* YOUR TASK:
Below are some records. How many of their lines contain the string "bahan"? Answer with the number alone.

* EXERCISE MATERIAL:

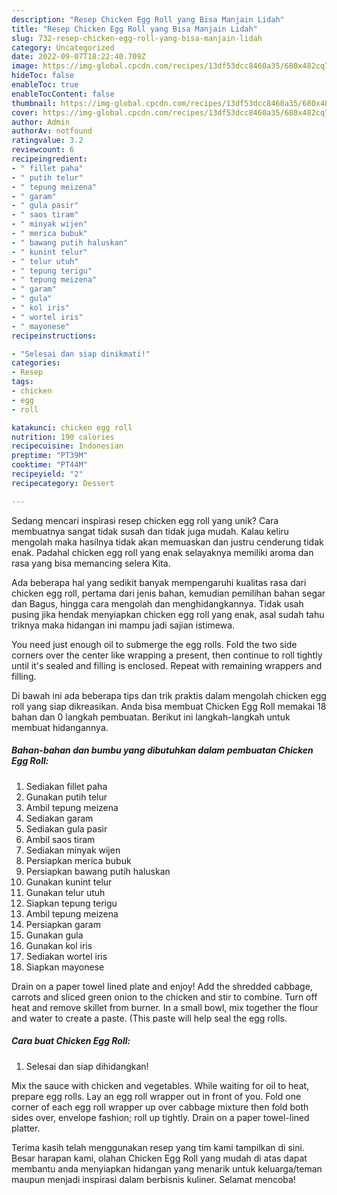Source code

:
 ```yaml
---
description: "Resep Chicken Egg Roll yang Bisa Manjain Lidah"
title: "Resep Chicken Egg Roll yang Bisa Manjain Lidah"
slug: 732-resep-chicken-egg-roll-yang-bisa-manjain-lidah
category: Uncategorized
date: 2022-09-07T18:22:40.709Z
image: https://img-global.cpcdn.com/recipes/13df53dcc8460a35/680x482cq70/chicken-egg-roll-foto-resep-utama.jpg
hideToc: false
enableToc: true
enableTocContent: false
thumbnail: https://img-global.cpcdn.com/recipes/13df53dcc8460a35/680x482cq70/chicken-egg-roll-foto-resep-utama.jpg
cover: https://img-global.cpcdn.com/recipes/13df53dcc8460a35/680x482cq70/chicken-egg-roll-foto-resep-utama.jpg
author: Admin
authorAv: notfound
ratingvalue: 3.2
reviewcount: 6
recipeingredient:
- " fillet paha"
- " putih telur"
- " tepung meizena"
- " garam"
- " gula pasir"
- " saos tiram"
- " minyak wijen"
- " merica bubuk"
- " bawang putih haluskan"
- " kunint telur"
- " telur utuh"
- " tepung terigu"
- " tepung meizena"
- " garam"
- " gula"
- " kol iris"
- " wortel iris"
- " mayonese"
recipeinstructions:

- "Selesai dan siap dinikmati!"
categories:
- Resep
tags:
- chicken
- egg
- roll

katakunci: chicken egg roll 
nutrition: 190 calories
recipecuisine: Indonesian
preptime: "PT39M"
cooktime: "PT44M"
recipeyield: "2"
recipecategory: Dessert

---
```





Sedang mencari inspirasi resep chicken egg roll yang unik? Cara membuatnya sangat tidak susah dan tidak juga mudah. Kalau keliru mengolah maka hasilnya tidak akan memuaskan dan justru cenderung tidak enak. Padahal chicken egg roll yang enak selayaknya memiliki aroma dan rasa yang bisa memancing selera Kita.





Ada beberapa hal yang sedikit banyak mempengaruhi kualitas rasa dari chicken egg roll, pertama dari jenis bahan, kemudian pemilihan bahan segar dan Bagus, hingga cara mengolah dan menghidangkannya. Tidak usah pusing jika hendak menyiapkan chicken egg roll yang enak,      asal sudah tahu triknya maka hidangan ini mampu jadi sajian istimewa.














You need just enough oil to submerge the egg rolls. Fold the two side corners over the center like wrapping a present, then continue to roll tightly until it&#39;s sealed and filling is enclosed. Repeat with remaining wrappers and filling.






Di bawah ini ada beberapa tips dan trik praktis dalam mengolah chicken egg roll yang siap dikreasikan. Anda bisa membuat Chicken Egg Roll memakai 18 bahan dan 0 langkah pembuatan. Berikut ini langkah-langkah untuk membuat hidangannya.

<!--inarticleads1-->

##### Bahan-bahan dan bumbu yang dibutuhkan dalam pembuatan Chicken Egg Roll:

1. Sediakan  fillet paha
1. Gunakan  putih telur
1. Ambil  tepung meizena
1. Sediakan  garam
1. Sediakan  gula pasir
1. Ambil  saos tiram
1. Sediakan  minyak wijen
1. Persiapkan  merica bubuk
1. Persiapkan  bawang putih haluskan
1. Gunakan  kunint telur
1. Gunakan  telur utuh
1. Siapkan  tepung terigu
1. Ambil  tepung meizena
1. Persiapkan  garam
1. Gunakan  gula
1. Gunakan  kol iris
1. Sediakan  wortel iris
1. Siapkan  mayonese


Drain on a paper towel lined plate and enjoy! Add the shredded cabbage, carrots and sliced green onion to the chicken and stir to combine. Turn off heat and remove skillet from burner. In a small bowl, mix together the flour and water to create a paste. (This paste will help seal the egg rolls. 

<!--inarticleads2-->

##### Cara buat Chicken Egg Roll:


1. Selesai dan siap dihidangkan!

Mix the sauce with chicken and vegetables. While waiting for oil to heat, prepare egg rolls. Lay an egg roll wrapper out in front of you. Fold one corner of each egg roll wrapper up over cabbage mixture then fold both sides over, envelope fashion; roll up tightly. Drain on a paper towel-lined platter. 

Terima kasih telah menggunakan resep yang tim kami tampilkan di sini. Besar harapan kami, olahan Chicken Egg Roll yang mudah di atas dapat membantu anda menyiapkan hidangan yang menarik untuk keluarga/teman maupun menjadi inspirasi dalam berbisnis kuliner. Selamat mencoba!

* ANSWER BOX:
3